Fabrícia Farias

Fabrícia da Braiscompany é solta por decisão da Justiça da Argentina

Brasil Policial

Após ser presa na quinta-feira, 29 de fevereiro, na Argentina, a empresária Fabrícia Farias, sócia-proprietária da Braiscompany, terá a oportunidade de responder ao processo de extradição em liberdade. A decisão foi tomada pela Justiça argentina e confirmada pelo G1, que teve acesso ao documento judicial.

Fabrícia, juntamente com seu marido, Antônio Inácio da Silva Neto, conhecido como Antônio Ais, foram detidos após mais de um ano foragidos da polícia. A concessão da liberdade para Fabrícia veio com o pagamento de fiança e a imposição de medidas cautelares.

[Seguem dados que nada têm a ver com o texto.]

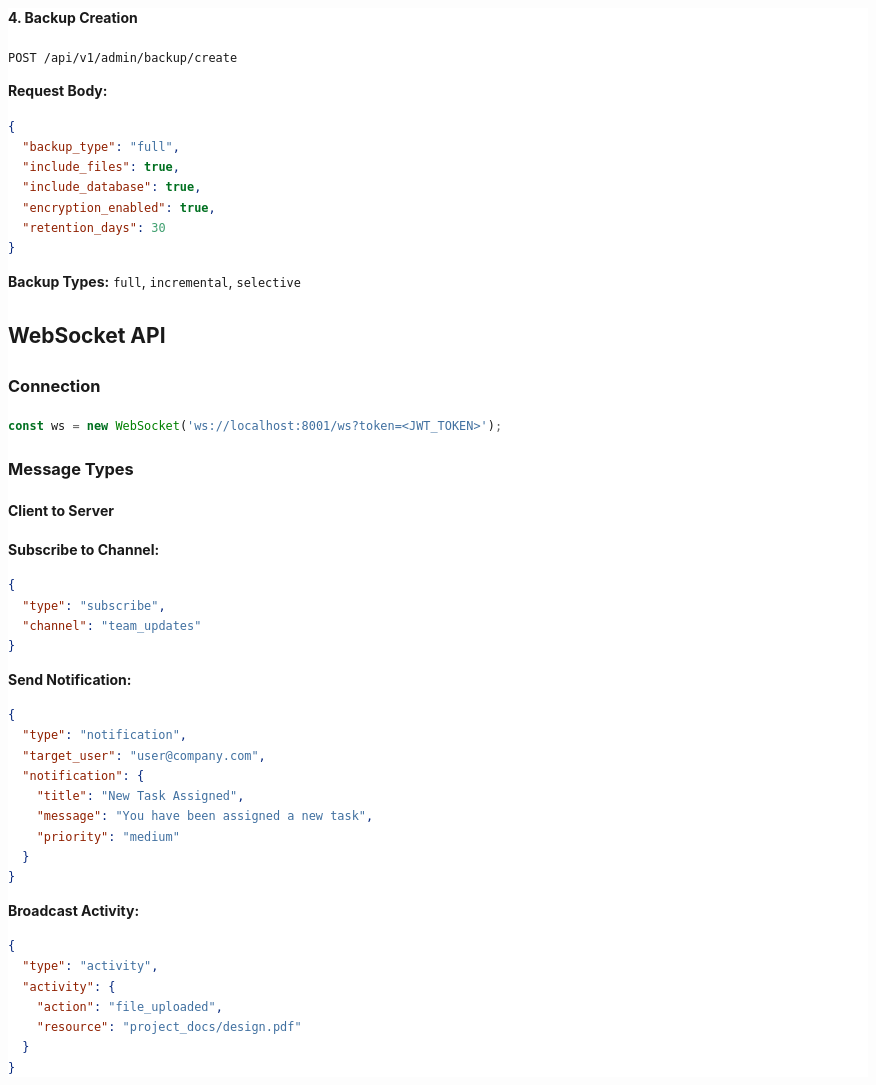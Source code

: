 #### 4. Backup Creation
```http
POST /api/v1/admin/backup/create
```

**Request Body:**
```json
{
  "backup_type": "full",
  "include_files": true,
  "include_database": true,
  "encryption_enabled": true,
  "retention_days": 30
}
```

**Backup Types:** `full`, `incremental`, `selective`

## WebSocket API

### Connection
```javascript
const ws = new WebSocket('ws://localhost:8001/ws?token=<JWT_TOKEN>');
```

### Message Types

#### Client to Server

**Subscribe to Channel:**
```json
{
  "type": "subscribe",
  "channel": "team_updates"
}
```

**Send Notification:**
```json
{
  "type": "notification",
  "target_user": "user@company.com",
  "notification": {
    "title": "New Task Assigned",
    "message": "You have been assigned a new task",
    "priority": "medium"
  }
}
```

**Broadcast Activity:**
```json
{
  "type": "activity",
  "activity": {
    "action": "file_uploaded",
    "resource": "project_docs/design.pdf"
  }
}
```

Entre as medidas determinadas pela Justiça, está a proibição de Fabrícia se ausentar do domicílio por mais de 24 horas sem notificação ao Tribunal, especialmente nos primeiros cinco dias de cada mês. Além disso, a empresária foi instruída a entregar seu passaporte, ficando impedida de deixar a Argentina até o encerramento do processo de extradição.

Fabrícia foi solta por decisão de juiz

O juiz responsável pela decisão destacou a atitude colaborativa de Fabrícia no momento da prisão, sua identificação com o nome verdadeiro e a disposição em facilitar o trabalho policial. Conforme a decisão do juiz, também foi considerada sua condição de saúde, sendo hipertensa e utilizando medicação controlada.

Adicionalmente, o magistrado ressaltou a importância de manter um dos pais liderando o cuidado e apoio aos filhos menores do casal. Dessa forma, como o pai das crianças encontra-se detido nas mesmas ações, a permanência de Fabrícia em liberdade possibilita a assistência necessária aos filhos.

Sendo assim, a defesa do casal anunciou que a Justiça argentina acolheu uma petição apresentada pela equipe de advogados e que buscarão também a liberdade para Antônio Neto durante o processo de extradição.

Dessa maneira, uma equipe de advogados partiu de São Paulo, na tarde desta sexta-feira, 1º de março. O destino é a Buenos Aires, com o objetivo de assumir pessoalmente a condução do caso no país vizinho.

Antônio e Fabrícia foram condenados por crimes contra o sistema financeiro, incluindo operar instituição financeira sem autorização, gestão fraudulenta, apropriação e lavagem de capitais. O casal estava na lista de procurados da Interpol desde fevereiro de 2023. Eles foram sentenciados a penas expressivas, além do pagamento de indenizações consideráveis por danos patrimoniais e coletivos.